At one closed-door meeting with his fellow ministers, Flasbarth was heard expressing concern that the activists were painting all the world leaders with the same broad brush, portraying them as protectors of the fossil fuel industry.

“Let’s tell young people there are differences, not all the politicians, all the countries are on the same side,” he said. “Progress is possible, and this is the group of progress.”

At the same meeting, which was attended by a bloc of countries called the High Ambition Coalition, the French minister for ecological transition, Barbara Pompili, said she recognized herself in the young people. She too was once an activist, she told her fellow ministers.

But then, she went on, she chose a different route. She chose to work inside the system. “I chose to be a politician,” she said. “I chose to try to act.”

The differences between the decision-makers inside the summit, and the protesters outside the barricades extend beyond age to gender. While the world leaders and heads of state are mostly male, the streets of Glasgow have been filled with young women.

Girls and young women around the world have emerged as some of the most passionate climate activists, arguing that many of those most vulnerable to drought, water scarcity and other climate disasters are low-income women with children to feed. As a result, the climate movement has a shared mission with efforts to educate girls in developing nations.

British Prime Minister Boris Johnson at the COP 26 climate summit in Glasgow, Scotland, Nov. 1, 2021. ThereÕs a clear gender and generation gap at the Glasgow talks, and the two sides have very different views on how to address global warming. (Erin Schaff/The New York Times)
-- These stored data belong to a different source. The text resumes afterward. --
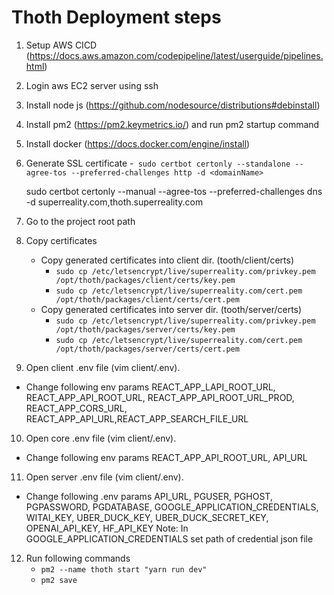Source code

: # Thoth Deployment steps

1. Setup AWS CICD (https://docs.aws.amazon.com/codepipeline/latest/userguide/pipelines.html)

2. Login aws EC2 server using ssh

3. Install node js (https://github.com/nodesource/distributions#debinstall)
4. Install pm2 (https://pm2.keymetrics.io/) and run pm2 startup command

5. Install docker (https://docs.docker.com/engine/install)

6. Generate SSL certificate -` sudo certbot certonly --standalone --agree-tos --preferred-challenges http -d <domainName>`

   sudo certbot certonly --manual --agree-tos --preferred-challenges dns -d superreality.com,thoth.superreality.com

7. Go to the project root path
8. Copy certificates

   - Copy generated certificates into client dir. (tooth/client/certs)
     - `sudo cp /etc/letsencrypt/live/superreality.com/privkey.pem /opt/thoth/packages/client/certs/key.pem`
     - `sudo cp /etc/letsencrypt/live/superreality.com/cert.pem /opt/thoth/packages/client/certs/cert.pem`
   - Copy generated certificates into server dir. (tooth/server/certs)
     - `sudo cp /etc/letsencrypt/live/superreality.com/privkey.pem /opt/thoth/packages/server/certs/key.pem`
     - `sudo cp /etc/letsencrypt/live/superreality.com/cert.pem /opt/thoth/packages/server/certs/cert.pem`

9. Open client .env file (vim client/.env).

- Change following env params REACT_APP_LAPI_ROOT_URL, REACT_APP_API_ROOT_URL, REACT_APP_API_ROOT_URL_PROD, REACT_APP_CORS_URL, REACT_APP_API_URL,REACT_APP_SEARCH_FILE_URL

10. Open core .env file (vim client/.env).

- Change following env params REACT_APP_API_ROOT_URL, API_URL

11. Open server .env file (vim client/.env).

- Change following .env params API_URL, PGUSER, PGHOST, PGPASSWORD, PGDATABASE, GOOGLE_APPLICATION_CREDENTIALS, WITAI_KEY, UBER_DUCK_KEY, UBER_DUCK_SECRET_KEY, OPENAI_API_KEY, HF_API_KEY
  Note: In GOOGLE_APPLICATION_CREDENTIALS set path of credential json file

12. Run following commands
    - `pm2 --name thoth start "yarn run dev"`
    - `pm2 save`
The young female activists have found a sisterhood and a sense of empowerment in the climate protests, marches and campaigns. The inspiration for many of these young women is Swedish activist Greta Thunberg, whose school strikes for climate that began as a solo effort in 2018 have blossomed into a worldwide movement.

Thunberg, 18, has become so influential that Wednesday when she criticized carbon offsets — making up for carbon emissions in one area by paying for the reduction of emissions somewhere else — a company that verifies carbon offsets felt compelled to defend the practice.

On Friday, Thunberg appeared before a cheering throng of thousands in Glasgow to pronounce the summit a failure.

“The COP has turned into a PR event, where leaders are giving beautiful speeches and announcing fancy commitments and targets, while behind the curtains governments of the Global North countries are still refusing to take any drastic climate action,” she said.

That prompted Michael Mann, a 55-year-old climate scientist, to caution that negotiations among hundreds of countries are complex, and that the politics around climate policy are not as simple as they might seem. “Activists declaring it dead on arrival makes fossil fuel executives jump for joy,” he tweeted, referring to the summit. “They want to undermine and discredit the very notion of multilateral climate action.”

On Saturday, the young protesters returned to the streets, joining with a coalition of other groups in what organizers billed as a global day of climate action.

Vanessa Nakate, a 24-year-old activist from Uganda, said the protesters were committed to keep up the pressure, “to continue holding leaders accountable for their actions.”